[Dataset entries]
──────────
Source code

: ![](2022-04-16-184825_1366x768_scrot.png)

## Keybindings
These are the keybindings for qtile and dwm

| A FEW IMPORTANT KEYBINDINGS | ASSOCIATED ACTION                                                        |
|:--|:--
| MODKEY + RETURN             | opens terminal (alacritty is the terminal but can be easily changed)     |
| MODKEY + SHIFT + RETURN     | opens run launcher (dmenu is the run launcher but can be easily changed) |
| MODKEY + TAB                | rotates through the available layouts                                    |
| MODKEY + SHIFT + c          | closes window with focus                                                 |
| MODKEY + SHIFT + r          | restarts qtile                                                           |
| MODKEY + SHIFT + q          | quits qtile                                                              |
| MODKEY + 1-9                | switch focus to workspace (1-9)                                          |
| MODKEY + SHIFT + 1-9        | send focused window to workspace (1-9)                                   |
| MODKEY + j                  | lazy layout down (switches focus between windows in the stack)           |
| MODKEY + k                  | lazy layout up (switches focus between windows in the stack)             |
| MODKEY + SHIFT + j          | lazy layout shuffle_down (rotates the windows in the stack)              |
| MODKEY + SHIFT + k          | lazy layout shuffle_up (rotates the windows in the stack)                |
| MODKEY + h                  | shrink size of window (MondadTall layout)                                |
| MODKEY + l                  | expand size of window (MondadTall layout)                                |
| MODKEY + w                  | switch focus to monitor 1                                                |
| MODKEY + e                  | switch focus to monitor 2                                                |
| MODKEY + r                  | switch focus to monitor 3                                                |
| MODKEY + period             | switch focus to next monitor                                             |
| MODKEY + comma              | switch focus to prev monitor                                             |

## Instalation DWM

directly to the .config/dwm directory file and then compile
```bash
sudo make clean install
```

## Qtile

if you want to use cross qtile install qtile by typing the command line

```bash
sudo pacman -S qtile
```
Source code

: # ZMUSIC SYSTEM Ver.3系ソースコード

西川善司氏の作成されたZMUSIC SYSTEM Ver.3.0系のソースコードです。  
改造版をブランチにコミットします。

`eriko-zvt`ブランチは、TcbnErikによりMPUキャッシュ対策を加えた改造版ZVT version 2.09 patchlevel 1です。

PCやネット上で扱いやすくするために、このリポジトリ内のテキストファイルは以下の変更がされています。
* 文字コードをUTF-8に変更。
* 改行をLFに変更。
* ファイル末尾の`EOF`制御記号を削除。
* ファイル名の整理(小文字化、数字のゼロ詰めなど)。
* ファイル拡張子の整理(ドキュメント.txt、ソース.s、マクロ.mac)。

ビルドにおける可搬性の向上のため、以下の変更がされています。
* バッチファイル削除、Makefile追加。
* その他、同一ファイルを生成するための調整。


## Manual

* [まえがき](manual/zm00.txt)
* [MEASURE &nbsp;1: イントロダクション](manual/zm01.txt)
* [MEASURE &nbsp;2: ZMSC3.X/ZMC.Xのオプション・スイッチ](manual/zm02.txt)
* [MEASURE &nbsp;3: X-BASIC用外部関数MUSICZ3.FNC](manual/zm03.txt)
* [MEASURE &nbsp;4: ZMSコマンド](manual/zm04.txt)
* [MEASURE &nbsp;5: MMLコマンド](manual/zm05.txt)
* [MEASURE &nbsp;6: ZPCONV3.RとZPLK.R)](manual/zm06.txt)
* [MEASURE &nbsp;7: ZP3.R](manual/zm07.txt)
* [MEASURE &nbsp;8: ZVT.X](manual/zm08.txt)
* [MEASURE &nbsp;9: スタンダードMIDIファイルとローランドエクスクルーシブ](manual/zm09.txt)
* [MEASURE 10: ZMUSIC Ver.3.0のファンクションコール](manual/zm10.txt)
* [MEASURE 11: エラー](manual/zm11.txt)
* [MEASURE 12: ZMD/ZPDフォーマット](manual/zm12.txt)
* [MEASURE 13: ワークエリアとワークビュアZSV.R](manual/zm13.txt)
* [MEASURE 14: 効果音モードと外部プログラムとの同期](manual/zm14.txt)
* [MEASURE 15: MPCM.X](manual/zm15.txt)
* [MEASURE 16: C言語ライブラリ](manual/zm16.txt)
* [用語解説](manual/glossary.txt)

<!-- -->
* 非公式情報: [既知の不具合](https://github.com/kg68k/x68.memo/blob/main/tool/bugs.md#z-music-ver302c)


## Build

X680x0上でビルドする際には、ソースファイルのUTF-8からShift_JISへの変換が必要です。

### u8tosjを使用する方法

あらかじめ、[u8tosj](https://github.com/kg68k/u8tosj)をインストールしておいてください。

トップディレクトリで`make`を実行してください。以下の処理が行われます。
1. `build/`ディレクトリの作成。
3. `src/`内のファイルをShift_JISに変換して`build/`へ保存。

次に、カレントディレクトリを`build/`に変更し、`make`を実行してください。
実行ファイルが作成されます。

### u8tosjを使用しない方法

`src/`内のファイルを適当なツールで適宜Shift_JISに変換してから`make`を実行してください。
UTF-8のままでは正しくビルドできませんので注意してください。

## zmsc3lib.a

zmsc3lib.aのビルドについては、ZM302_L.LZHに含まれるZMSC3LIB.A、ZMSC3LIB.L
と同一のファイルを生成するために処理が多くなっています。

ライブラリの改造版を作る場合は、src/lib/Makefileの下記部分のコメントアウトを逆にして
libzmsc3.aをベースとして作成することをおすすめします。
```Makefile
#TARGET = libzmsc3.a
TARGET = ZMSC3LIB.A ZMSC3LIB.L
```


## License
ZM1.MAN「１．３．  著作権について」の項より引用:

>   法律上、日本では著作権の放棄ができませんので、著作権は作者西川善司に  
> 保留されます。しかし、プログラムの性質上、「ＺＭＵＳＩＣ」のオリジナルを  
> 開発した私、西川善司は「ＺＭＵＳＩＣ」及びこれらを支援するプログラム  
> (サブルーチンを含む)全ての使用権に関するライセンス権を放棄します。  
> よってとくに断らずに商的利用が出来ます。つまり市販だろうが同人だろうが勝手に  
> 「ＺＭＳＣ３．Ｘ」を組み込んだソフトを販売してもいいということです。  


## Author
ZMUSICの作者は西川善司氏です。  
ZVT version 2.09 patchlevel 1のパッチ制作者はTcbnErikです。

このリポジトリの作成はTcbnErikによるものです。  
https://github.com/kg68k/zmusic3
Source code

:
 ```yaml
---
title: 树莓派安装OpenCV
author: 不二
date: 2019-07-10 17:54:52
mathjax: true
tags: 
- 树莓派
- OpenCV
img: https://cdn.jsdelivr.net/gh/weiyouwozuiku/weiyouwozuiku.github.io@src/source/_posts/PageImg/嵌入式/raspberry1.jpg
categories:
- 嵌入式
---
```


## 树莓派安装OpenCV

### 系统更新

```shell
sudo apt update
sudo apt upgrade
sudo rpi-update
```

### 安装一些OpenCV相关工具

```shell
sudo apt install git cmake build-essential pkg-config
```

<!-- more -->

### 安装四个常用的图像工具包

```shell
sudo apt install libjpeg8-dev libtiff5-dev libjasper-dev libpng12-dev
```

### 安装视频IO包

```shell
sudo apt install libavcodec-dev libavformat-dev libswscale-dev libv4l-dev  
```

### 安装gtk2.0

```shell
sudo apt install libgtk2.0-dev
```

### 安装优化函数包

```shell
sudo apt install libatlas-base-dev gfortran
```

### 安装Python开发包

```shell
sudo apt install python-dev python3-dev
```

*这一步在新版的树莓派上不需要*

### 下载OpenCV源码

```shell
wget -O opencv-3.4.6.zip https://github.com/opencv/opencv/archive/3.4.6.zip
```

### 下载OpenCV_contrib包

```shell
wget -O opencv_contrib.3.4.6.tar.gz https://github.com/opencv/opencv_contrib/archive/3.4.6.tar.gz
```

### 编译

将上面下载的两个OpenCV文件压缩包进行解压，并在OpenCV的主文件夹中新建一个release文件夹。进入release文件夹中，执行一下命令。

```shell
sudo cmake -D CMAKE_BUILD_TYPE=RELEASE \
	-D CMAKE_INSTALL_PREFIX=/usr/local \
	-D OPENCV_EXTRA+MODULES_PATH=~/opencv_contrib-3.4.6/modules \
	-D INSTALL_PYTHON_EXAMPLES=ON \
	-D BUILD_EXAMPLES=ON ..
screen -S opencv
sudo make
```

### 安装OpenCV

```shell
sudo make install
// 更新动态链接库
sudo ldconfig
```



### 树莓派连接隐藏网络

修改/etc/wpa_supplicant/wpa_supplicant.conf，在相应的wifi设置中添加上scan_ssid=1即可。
──────────
**Exercise description**: No line before the one with "### 树莓派连接隐藏网络" belongs in the answer; copy that line and the rest of the records exactly.

**Solved problem**:
### 树莓派连接隐藏网络

修改/etc/wpa_supplicant/wpa_supplicant.conf，在相应的wifi设置中添加上scan_ssid=1即可。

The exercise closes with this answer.